New affordable housing in Saanich looks anything but in the light of a new study that defines the upper limit for an affordable home in Saanich as $605,000 for larger homes and $428,000 for those with fewer than two bedrooms.
On Monday night, council endorsed that definition which will be used as a tool to develop the district’s policies to tackle the problem of lack of affordability.
The study, prepared by the district’s housing division and consultants Urban Matter, may have defined affordability for owners and renters, but it also highlighted the problem the district faces.
“I generally find myself to be an optimistic person, but I would say in reading this report, it is one of the saddest reports I’ve ever read,” said Coun. Colin Plant, noting affordable housing now appears to be out of reach for many residents.
“I can’t help but think we need to just commit ourselves to doing everything we can to make sure that when we have opportunities for affordability projects, we pursue them. Quite frankly, this report, it’s depressing.”
Plant wasn’t the only one concerned.
While the report was endorsed and the definition accepted, council noted it will take other levels of government to solve the problem.
“It is quite chilling to note that home ownership is basically out of reach of almost everybody, or a vast majority of folks,” said Coun. Teale Phelps Bonderoff. “It’s very humbling and chilling, and we should be reflecting on that as a council.”
Phelps Bonderoff said having a definition is a good first step, noting housing is obviously a top priority and council needs to get to work and support the construction of affordable housing.
The study was undertaken because increased pressure on the housing market has meant the municipality has had to take on a larger role in delivering housing, and it can’t deliver affordable housing if it doesn’t know what affordable means.
The report also noted that defining affordability may be helpful to guide developers on how many affordable units or community amenity contributions would be required under Saanich’s inclusionary housing policy; whether housing projects are eligible for incentives and prioritizing applications for grants from the affordable housing fund.
The report also defined what is affordable for renters, who make up 31 per cent of Saanich’s 48,045 households.
It also split levels of affordability into three tiers.
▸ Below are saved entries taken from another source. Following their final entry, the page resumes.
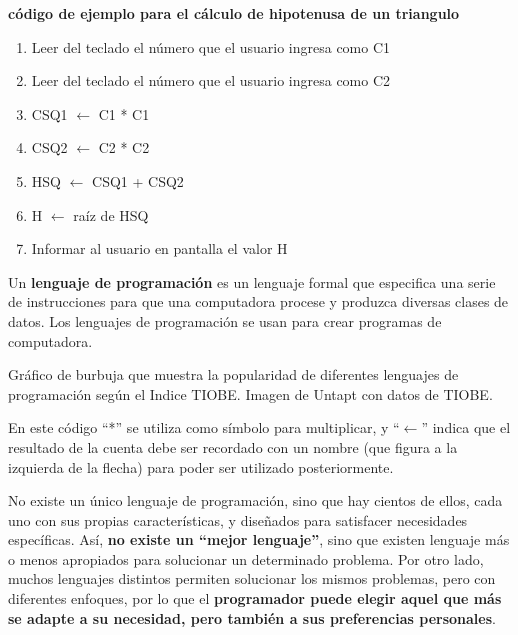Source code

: \begin{example}
    \textbf{código de ejemplo para el cálculo de hipotenusa de un triangulo}

    \begin{enumerate}
        \item Leer del teclado el número que el usuario ingresa como C1
        \item Leer del teclado el número que el usuario ingresa como C2
        \item CSQ1 $\leftarrow$ C1 * C1
        \item CSQ2 $\leftarrow$ C2 * C2
        \item HSQ $\leftarrow$ CSQ1 + CSQ2
        \item H $\leftarrow$ raíz de HSQ
        \item Informar al usuario en pantalla el valor H
    \end{enumerate}
\end{example}

\begin{definition}
    Un \textbf{lenguaje de programación} es un lenguaje formal que especifica
    una serie de instrucciones para que una computadora procese y produzca
    diversas clases de datos. Los lenguajes de programación se usan para crear
    programas de computadora.\autocite{sebesta_2005}
\end{definition}

{Gráfico de burbuja que muestra la popularidad de diferentes lenguajes de
programación según el Indice TIOBE.} {Imagen de Untapt con datos de TIOBE.}

En este código ``*'' se utiliza como símbolo para multiplicar, y
``$\leftarrow$'' indica que el resultado de la cuenta debe ser recordado con un
nombre (que figura a la izquierda de la flecha) para poder ser utilizado
posteriormente.

No existe un único lenguaje de programación, sino que hay cientos de ellos, cada
uno con sus propias características, y diseñados para satisfacer necesidades
específicas. Así, \textbf{no existe un ``mejor lenguaje''}, sino que existen
lenguaje más o menos apropiados para solucionar un determinado problema. Por
otro lado, muchos lenguajes distintos permiten solucionar los mismos problemas,
pero con diferentes enfoques, por lo que el \textbf{programador puede elegir
aquel que más se adapte a su necesidad, pero también a sus preferencias
personales}.

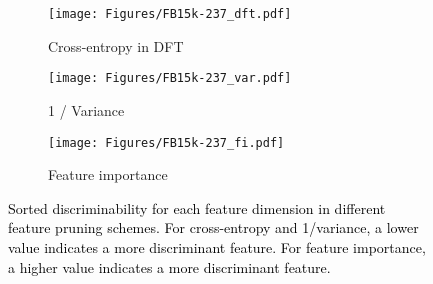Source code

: \documentclass{article}
\begin{document}
\begin{figure*}[t]
\color{black}
        \begin{subfigure}[b]{0.32\textwidth}
        \centering
         \texttt{[image: Figures/FB15k-237\_dft.pdf]}
        \caption{Cross-entropy in DFT}
        \end{subfigure}
        \hfill
        \begin{subfigure}[b]{0.32\textwidth}
        \centering
         \texttt{[image: Figures/FB15k-237\_var.pdf]}
        \caption{1 / Variance}
        \end{subfigure}
        \hfill
        \begin{subfigure}[b]{0.32\textwidth}
        \centering
         \texttt{[image: Figures/FB15k-237\_fi.pdf]}
        \caption{Feature importance}
        \end{subfigure}
        \hfill
\caption{\textcolor{black}{Sorted discriminability for each feature dimension in different feature pruning schemes. For cross-entropy and 1/variance, a lower value indicates a more discriminant feature. For feature importance, a higher value indicates a more discriminant feature.}}
\label{fig:dft}
\end{figure*}
\end{document}
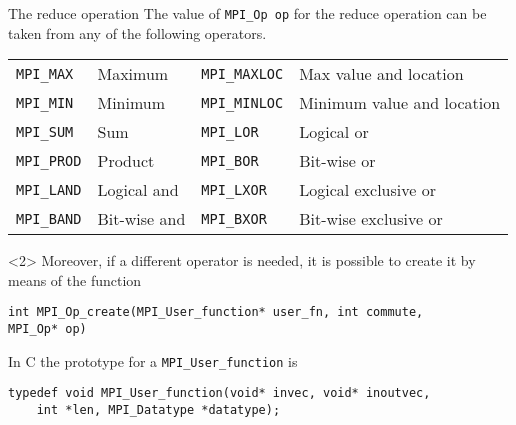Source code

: \documentclass[xcolor={svgnames,usenames}]{beamer}
\begin{document}
\begin{frame}[fragile]{The reduce operation}
The value of \texttt{MPI_Op op} for the reduce operation can be taken from any of the following operators.

\begin{tabular}{ll|ll}
	\toprule
	\texttt{MPI_MAX} & Maximum & \texttt{MPI_MAXLOC} & Max value and location \\
	\texttt{MPI_MIN} & Minimum & \texttt{MPI_MINLOC} & Minimum value and location \\
	\texttt{MPI_SUM} & Sum & \texttt{MPI_LOR} & Logical or \\
	\texttt{MPI_PROD} & Product & \texttt{MPI_BOR} & Bit-wise or \\
	\texttt{MPI_LAND} & Logical and & \texttt{MPI_LXOR} & Logical exclusive or \\
	\texttt{MPI_BAND} & Bit-wise and & \texttt{MPI_BXOR} & Bit-wise exclusive or \\
	\bottomrule
\end{tabular}
\vfill
\begin{onlyenv}<2>
Moreover, if a different operator is needed, it is possible to create it by means of the function
\begin{verbatim}
int MPI_Op_create(MPI_User_function* user_fn, int commute, 
MPI_Op* op)
\end{verbatim}

In C the prototype for a \texttt{MPI_User_function} is 
\begin{verbatim}
typedef void MPI_User_function(void* invec, void* inoutvec, 
	int *len, MPI_Datatype *datatype);
\end{verbatim}
\end{onlyenv}
\end{frame}
\end{document}
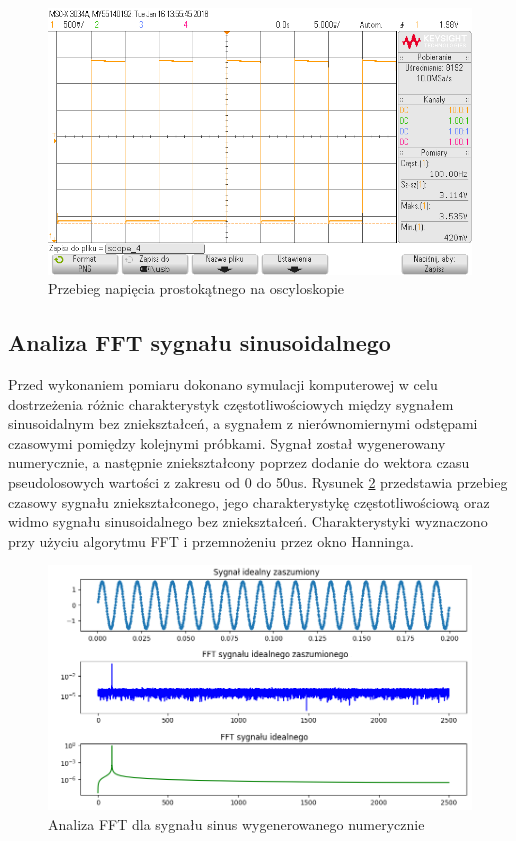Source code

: \begin{figure}[h]
	\centering
		\includegraphics[width=12cm]{rect_max1202_100Hz_osc}
	\caption{Przebieg napięcia prostokątnego na oscyloskopie} 
	\label{fig:rect_max1202_100Hz_osc}
\end{figure}

\subsection{Analiza FFT sygnału sinusoidalnego}

Przed wykonaniem pomiaru dokonano symulacji komputerowej w celu dostrzeżenia różnic charakterystyk częstotliwościowych między sygnałem sinusoidalnym bez zniekształceń, a sygnałem z nierównomiernymi odstępami czasowymi pomiędzy kolejnymi próbkami. 
Sygnał został wygenerowany numerycznie, a następnie zniekształcony poprzez dodanie do wektora czasu pseudolosowych wartości z zakresu od 0 do 50us. Rysunek \ref{fig:sin_fft_ideal} przedstawia przebieg czasowy sygnału zniekształconego, jego charakterystykę częstotliwościową oraz widmo sygnału sinusoidalnego bez zniekształceń. Charakterystyki wyznaczono przy użyciu algorytmu FFT i przemnożeniu przez okno Hanninga.

\begin{figure}[H]

	\centering
		\includegraphics[width=14cm]{sin_fft_ideal}
	\caption{Analiza FFT dla sygnału sinus wygenerowanego numerycznie} 
	\label{fig:sin_fft_ideal}
\end{figure}

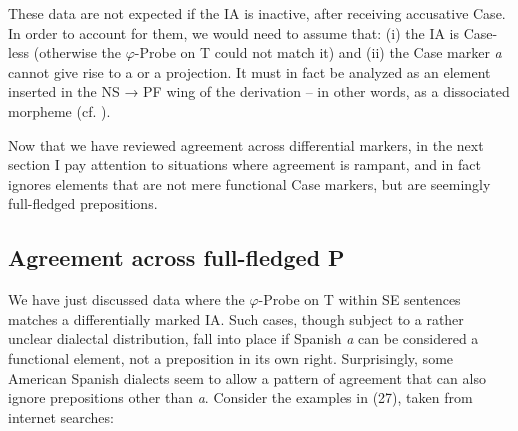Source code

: \documentclass[output=paper]{langsci/langscibook}
\begin{document}
These data are not expected if the IA is inactive, after receiving accusative Case. In order to account for them, we would need to assume that: (i) the IA is Case-less (otherwise the $\varphi $-Probe on T could not match it) and (ii) the Case marker \textit{a} cannot give rise to a \CATPP or a \CATKP projection. It must in fact be analyzed as an element inserted in the NS → PF wing of the derivation – in other words, as a dissociated morpheme (cf. \citealt{Halle1993}).

  Now that we have reviewed agreement across differential markers, in the next section I pay attention to situations where agreement is rampant, and in fact ignores elements that are not mere functional Case markers, but are seemingly full-fledged prepositions.

\subsection{Agreement across full-fledged P}%

We have just discussed data where the $\varphi $-Probe on T within SE sentences matches a differentially marked IA. Such cases, though subject to a rather unclear dialectal distribution, fall into place if Spanish \textit{a} can be considered a functional element, not a preposition in its own right. Surprisingly, some American Spanish dialects seem to allow a pattern of agreement that can also ignore prepositions other than \textit{a}. Consider the examples in (27), taken from internet searches:
\end{document}
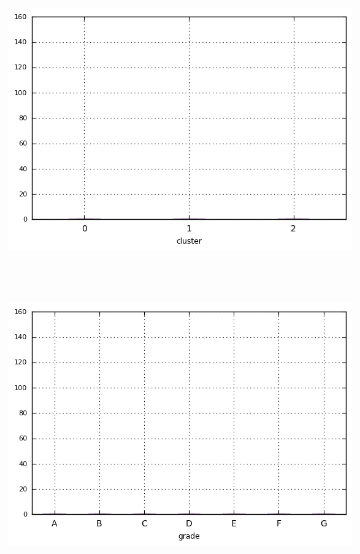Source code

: \begin{anexosenv}
\begin{figure}[ht!]
\begin{subfigure}[t]{0.45\textwidth}
        \end{subfigure}
\end{figure}



\begin{figure}[ht!]
    \centering
        \caption{\emph{Boxplots} de total\textunderscore rec\textunderscore late\textunderscore fee }
        \begin{subfigure}[t]{0.45\textwidth}
            \centering

            \centerline{\includegraphics[width=1\textwidth]{img/total_rec_late_fee_by_cluster}}
        \end{subfigure}%
        ~ 
        \begin{subfigure}[t]{0.45\textwidth}
            \centering
   
            \centerline{\includegraphics[width=1\textwidth]{img/total_rec_late_fee_by_grade}}


\end{subfigure}
\end{figure}
\end{anexosenv}
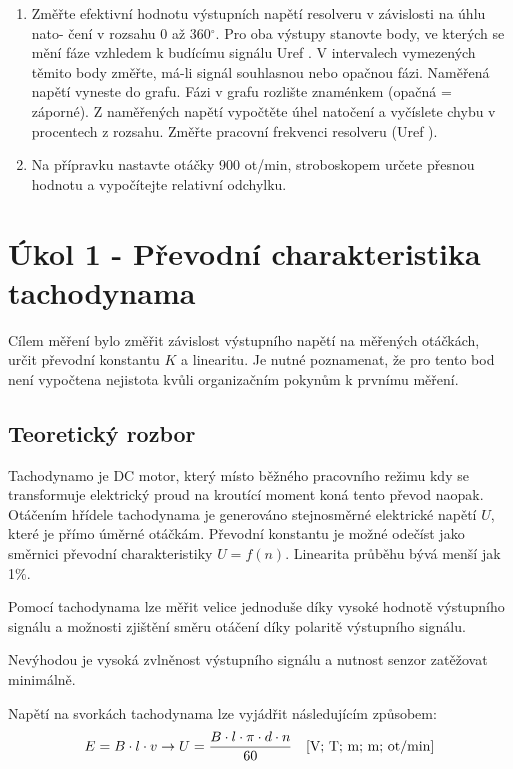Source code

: \documentclass{protokol}
\begin{document}
\begin{enumerate}
        \item   Změřte efektivní hodnotu výstupních napětí resolveru v závislosti na úhlu nato-
                čení v rozsahu 0 až 360$^\circ$. Pro oba výstupy stanovte body, ve kterých se mění fáze
                vzhledem k budícímu signálu Uref . V intervalech vymezených těmito body změřte,
                má-li signál souhlasnou nebo opačnou fázi. Naměřená napětí vyneste do grafu. Fázi
                v grafu rozlište znaménkem (opačná = záporné). Z naměřených napětí vypočtěte
                úhel natočení a vyčíslete chybu v procentech z rozsahu. Změřte pracovní frekvenci
                resolveru (Uref ).

        \item   Na přípravku nastavte otáčky 900 ot/min, stroboskopem určete přesnou hodnotu a
                vypočítejte relativní odchylku.
    \end{enumerate}

\section{Úkol 1 - Převodní charakteristika tachodynama}
    Cílem měření bylo změřit závislost výstupního napětí na měřených otáčkách, určit převodní konstantu $K$ a linearitu. Je nutné poznamenat, 
    že pro tento bod není vypočtena nejistota kvůli organizačním pokynům k prvnímu měření. 
    \subsection{Teoretický rozbor}
    Tachodynamo je DC motor, který místo běžného pracovního režimu kdy se transformuje elektrický proud na kroutící moment koná tento převod naopak.
    Otáčením hřídele tachodynama je generováno stejnosměrné elektrické napětí $U$, které je přímo úměrné otáčkám. Převodní konstantu je možné
    odečíst jako směrnici převodní charakteristiky $U = f(n)$. Linearita průběhu bývá menší jak 1$\%$\cite{navod}.

    Pomocí tachodynama lze měřit velice jednoduše díky vysoké hodnotě výstupního signálu a možnosti zjištění směru otáčení díky polaritě výstupního signálu. 
    
    Nevýhodou je vysoká zvlněnost výstupního signálu a nutnost senzor zatěžovat minimálně. 

    Napětí na svorkách tachodynama lze vyjádřit následujícím způsobem:
    \begin{equation}
        E = B \cdot l \cdot v \rightarrow U = \dfrac{B \cdot l \cdot \pi \cdot d \cdot n}{60} \text{\quad [V; T; m; m; ot/min]}
    \end{equation}  
    
\end{document}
Affordable units for very low income individuals — those on income and disability assistance — was defined as $500 for a bachelor suite, $695 for a one-bedroom unit, $790 for two bedrooms, $840 for three bedrooms and $890 for four bedrooms. Affordable for low-income renters ranges from $783 for a bachelor suite to $1,639 for a four-bedroom home and affordable for moderate to median income ranged from $1,065 to $2,388 per month.
Mayor Dean Murdock said the report highlighted just how challenging it is to put your finger on affordability in a community where renting or buying is out of reach for a lot of people.
“What staff are establishing with this definition is a baseline so that when we talk about below-market units requiring subsidies for people in order to rent or buy in our community, that this is the number that we’re talking about,” he said. “We have to target these types of units or homes as part of our overall growth in the community and the new homes that are being built.”
Murdock said there are steps council can take to help create more affordability.
“We have a housing strategy that sets out 73 actions that are going to make a significant impact in creating more affordability for people,” he said. “But the challenge is considerable and it’s going to take efforts on the part of all levels of government in order to create truly affordable homes for people in our community.”